The coach of disgraced Belarus shot putter Nadzeya Ostapchuk has confessed he added a banned drug to her food.
It's been revealed overnight the athlete's OIympic gold medal has been handed back to the International Olympic Committee, ready to be given to Kiwi Valerie Adams who placed second at the London Olympics.
Ostapchuk has landed a one-year ban for testing positive for a banned anabolic steroid.
The sentence was lenient because Ostapchuk was completely in the dark that she had doped, according to Alexander Vankhadlo, the head of Belarus' anti-doping agency.
Vankhadlo said that Ostapchuk's coach, Alexander Yefimov, was the only person responsible for the violation of the doping code and was banned for four years.
"Yefimov confessed that he added the banned drug metenolone into Ostapchuk's food because he was worried by her unimpressive results ahead of the Olympics," Vankhadlo told the press.
"Yefimov said that he did it at the training base in Belarus just days before the start of the Games without Ostapchuk's knowledge."
Ostapchuk became the first medallist disqualified from the London Games for doping and was stripped of her women's Olympic shot put title.

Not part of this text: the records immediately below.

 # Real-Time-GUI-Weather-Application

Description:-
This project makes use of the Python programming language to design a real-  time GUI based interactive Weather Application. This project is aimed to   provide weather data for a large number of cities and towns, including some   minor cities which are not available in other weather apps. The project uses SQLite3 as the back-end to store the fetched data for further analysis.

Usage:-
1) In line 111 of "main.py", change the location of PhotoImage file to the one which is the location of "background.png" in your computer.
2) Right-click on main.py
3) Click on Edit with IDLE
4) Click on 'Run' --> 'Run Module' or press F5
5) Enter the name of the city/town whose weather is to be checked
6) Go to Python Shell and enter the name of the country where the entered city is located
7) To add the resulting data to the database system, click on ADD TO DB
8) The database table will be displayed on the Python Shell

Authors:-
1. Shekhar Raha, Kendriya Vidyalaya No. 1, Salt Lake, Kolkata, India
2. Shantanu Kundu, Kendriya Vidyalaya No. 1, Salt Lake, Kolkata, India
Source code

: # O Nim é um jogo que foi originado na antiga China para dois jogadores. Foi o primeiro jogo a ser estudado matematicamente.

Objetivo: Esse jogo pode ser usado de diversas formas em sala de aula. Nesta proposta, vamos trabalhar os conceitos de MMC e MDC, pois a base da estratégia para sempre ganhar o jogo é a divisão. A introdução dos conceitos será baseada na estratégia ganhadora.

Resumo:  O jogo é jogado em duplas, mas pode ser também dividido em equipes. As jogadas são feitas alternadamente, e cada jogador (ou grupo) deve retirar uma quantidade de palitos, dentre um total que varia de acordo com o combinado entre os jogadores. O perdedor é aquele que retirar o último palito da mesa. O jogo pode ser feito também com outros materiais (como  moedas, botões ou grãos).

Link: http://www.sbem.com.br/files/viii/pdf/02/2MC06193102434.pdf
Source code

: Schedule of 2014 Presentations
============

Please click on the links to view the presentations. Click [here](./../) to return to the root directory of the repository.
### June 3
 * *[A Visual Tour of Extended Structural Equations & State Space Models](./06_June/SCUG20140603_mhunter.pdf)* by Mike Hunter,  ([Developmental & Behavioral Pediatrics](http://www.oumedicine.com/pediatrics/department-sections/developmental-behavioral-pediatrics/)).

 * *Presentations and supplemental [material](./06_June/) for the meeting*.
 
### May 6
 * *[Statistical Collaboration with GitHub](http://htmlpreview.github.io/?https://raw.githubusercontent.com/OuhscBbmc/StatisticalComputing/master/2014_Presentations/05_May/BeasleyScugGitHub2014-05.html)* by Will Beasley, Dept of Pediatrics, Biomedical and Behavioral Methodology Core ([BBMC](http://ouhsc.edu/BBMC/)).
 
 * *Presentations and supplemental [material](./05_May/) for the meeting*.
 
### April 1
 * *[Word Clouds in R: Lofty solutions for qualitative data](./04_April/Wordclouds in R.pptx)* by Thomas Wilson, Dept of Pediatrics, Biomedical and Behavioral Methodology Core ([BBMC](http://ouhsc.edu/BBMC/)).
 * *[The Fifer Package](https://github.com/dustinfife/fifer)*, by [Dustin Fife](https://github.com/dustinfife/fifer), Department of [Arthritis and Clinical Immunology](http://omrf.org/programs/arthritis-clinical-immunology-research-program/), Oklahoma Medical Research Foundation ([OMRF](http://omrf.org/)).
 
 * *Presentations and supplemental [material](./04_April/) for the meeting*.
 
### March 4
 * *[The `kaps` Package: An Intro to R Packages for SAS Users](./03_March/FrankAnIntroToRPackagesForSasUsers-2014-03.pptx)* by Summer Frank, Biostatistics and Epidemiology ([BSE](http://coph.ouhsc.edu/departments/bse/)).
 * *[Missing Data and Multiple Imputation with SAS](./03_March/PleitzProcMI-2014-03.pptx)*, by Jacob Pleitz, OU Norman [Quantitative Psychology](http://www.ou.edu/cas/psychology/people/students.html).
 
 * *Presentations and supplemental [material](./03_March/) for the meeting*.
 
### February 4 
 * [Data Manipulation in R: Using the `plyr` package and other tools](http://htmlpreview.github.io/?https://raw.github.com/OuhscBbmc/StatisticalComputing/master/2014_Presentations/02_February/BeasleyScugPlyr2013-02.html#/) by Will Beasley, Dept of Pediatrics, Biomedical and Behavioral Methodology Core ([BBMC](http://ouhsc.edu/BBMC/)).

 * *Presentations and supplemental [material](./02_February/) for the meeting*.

The International Olympic Committee (IOC) awarded gold to Adams after Ostapchuk provided two urine samples which were both found to contain metenolone.
Russia's Yevgeniya Kolodko was upgraded to silver medal position, with Lijiao Gong of China taking bronze.
Vankhadlo told Belarusian state media belTA that Ostapchuk had already returned the gold medal to the International Olympic Committee.
Adams said on Twitter said she is only just hearing of the news the medal has been returned to the IOC but "it's a great sign, I hope".
Ostapchuk had been competing in her third Olympics in London. She finished fourth in Athens in 2004 and won bronze in Beijing four years ago.